### EXERCISE OBJECTIVE
Work through the data line by line, gathering every line that has the word "when".

[Start of Attachment]

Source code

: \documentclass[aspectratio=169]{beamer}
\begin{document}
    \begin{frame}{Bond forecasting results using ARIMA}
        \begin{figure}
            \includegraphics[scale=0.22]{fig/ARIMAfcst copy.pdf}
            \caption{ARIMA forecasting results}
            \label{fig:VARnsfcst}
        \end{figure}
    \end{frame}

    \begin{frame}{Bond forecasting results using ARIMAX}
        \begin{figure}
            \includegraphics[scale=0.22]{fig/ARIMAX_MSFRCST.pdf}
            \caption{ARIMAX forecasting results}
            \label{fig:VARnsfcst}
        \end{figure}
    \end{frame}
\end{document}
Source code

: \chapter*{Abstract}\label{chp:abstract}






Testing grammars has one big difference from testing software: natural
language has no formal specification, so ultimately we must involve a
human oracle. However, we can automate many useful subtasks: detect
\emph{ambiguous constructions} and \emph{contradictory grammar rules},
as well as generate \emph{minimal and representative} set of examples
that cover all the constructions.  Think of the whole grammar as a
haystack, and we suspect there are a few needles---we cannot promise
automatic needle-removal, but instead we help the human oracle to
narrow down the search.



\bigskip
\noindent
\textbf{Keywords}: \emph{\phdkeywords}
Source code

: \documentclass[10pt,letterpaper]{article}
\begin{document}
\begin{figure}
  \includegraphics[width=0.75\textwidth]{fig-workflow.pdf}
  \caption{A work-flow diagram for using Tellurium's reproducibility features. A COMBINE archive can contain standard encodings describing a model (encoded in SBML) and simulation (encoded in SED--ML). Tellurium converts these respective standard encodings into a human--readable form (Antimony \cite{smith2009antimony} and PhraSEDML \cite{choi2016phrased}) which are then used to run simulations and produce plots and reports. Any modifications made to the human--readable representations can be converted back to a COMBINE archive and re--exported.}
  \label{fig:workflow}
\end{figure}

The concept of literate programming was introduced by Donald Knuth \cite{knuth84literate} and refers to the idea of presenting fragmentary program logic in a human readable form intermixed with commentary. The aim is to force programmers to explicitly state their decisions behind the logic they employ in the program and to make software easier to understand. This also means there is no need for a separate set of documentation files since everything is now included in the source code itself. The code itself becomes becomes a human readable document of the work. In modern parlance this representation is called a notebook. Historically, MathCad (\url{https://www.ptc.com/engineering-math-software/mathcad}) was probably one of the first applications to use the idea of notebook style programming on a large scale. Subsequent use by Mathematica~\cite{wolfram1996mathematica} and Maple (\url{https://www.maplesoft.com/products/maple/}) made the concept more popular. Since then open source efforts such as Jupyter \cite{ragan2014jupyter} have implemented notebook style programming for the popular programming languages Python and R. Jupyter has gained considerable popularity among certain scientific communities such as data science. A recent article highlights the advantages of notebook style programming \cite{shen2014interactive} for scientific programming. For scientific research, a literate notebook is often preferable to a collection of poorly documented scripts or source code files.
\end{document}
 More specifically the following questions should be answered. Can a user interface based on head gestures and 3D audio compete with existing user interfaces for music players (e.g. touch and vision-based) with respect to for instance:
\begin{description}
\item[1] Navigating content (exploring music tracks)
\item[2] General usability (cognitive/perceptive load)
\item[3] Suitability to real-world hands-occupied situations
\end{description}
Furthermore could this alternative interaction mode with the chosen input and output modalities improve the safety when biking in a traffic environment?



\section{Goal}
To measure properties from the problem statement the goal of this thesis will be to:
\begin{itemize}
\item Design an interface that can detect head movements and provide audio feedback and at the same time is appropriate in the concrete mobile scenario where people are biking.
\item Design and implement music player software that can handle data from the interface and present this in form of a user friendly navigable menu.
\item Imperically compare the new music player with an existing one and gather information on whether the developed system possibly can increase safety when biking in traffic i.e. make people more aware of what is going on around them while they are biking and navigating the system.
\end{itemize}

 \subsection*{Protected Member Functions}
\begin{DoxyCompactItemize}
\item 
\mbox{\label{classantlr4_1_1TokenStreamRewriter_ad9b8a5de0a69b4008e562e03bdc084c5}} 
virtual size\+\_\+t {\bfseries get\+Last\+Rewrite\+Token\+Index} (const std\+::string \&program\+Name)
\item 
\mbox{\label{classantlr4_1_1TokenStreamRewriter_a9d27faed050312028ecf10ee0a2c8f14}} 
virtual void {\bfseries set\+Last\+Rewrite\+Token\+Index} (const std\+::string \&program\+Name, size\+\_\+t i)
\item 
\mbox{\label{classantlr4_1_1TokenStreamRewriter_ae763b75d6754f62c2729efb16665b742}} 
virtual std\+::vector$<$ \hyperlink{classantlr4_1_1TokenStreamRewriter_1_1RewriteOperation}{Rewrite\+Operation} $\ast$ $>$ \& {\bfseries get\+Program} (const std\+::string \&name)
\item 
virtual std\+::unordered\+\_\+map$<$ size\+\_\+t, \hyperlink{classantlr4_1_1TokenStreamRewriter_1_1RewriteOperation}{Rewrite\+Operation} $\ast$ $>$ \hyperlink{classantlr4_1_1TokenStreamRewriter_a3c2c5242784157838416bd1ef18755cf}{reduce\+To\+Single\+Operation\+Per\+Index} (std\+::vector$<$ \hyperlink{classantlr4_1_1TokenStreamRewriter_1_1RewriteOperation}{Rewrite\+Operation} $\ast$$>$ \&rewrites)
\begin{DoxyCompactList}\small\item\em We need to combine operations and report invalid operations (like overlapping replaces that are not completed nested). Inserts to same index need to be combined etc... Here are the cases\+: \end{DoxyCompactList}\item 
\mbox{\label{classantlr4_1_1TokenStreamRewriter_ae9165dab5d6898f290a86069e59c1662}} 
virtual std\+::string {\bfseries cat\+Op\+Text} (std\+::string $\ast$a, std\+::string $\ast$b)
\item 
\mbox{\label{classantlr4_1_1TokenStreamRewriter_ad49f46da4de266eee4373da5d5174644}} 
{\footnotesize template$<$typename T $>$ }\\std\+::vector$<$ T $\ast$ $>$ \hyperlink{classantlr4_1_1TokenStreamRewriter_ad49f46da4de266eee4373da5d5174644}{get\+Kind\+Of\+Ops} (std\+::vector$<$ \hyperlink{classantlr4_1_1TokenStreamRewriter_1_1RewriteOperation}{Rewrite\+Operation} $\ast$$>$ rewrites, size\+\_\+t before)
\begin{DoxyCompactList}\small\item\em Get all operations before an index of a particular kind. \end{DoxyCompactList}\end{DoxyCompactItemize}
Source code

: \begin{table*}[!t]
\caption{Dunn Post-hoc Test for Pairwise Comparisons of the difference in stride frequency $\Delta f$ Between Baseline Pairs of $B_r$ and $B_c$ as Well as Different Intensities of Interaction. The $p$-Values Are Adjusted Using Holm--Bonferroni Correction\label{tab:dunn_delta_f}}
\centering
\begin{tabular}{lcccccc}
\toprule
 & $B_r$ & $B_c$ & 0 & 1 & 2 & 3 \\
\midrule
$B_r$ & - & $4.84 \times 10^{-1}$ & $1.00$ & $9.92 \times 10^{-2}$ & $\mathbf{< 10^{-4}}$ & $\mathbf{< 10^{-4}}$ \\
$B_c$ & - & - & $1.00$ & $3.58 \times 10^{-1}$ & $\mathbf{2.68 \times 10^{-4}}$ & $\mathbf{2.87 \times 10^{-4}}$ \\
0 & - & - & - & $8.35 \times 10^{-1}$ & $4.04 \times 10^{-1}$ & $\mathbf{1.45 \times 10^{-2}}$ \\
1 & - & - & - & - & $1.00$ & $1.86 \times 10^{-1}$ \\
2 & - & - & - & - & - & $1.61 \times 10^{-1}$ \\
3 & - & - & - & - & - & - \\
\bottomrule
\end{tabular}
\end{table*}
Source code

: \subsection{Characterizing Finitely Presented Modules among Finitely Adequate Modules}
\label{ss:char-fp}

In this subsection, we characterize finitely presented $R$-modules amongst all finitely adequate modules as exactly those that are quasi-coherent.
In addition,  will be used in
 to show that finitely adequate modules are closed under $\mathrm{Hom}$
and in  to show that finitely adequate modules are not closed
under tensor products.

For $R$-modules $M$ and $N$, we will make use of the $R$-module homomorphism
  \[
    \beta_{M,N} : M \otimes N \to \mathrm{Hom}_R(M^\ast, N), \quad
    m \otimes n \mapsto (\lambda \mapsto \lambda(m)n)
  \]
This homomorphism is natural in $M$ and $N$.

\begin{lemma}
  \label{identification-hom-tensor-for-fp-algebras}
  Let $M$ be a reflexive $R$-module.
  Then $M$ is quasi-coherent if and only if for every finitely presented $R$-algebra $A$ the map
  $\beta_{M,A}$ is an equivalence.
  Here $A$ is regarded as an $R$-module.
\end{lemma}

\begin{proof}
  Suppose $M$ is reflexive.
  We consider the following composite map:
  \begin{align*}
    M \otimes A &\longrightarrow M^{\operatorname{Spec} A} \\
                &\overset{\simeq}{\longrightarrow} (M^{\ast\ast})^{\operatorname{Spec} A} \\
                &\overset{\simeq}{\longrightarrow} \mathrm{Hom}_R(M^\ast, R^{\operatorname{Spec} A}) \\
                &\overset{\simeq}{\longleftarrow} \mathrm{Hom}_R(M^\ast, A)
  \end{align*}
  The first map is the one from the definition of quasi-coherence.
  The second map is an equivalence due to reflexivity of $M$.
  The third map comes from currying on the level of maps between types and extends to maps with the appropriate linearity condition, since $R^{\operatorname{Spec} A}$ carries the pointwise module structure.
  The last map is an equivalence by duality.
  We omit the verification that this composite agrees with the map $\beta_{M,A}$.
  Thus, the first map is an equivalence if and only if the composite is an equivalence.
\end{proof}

[End of Attachment]

### OUTPUT FOR THIS EXERCISE
Furthermore could this alternative interaction mode with the chosen input and output modalities improve the safety when biking in a traffic environment?
\item Imperically compare the new music player with an existing one and gather information on whether the developed system possibly can increase safety when biking in traffic i.e. make people more aware of what is going on around them while they are biking and navigating the system.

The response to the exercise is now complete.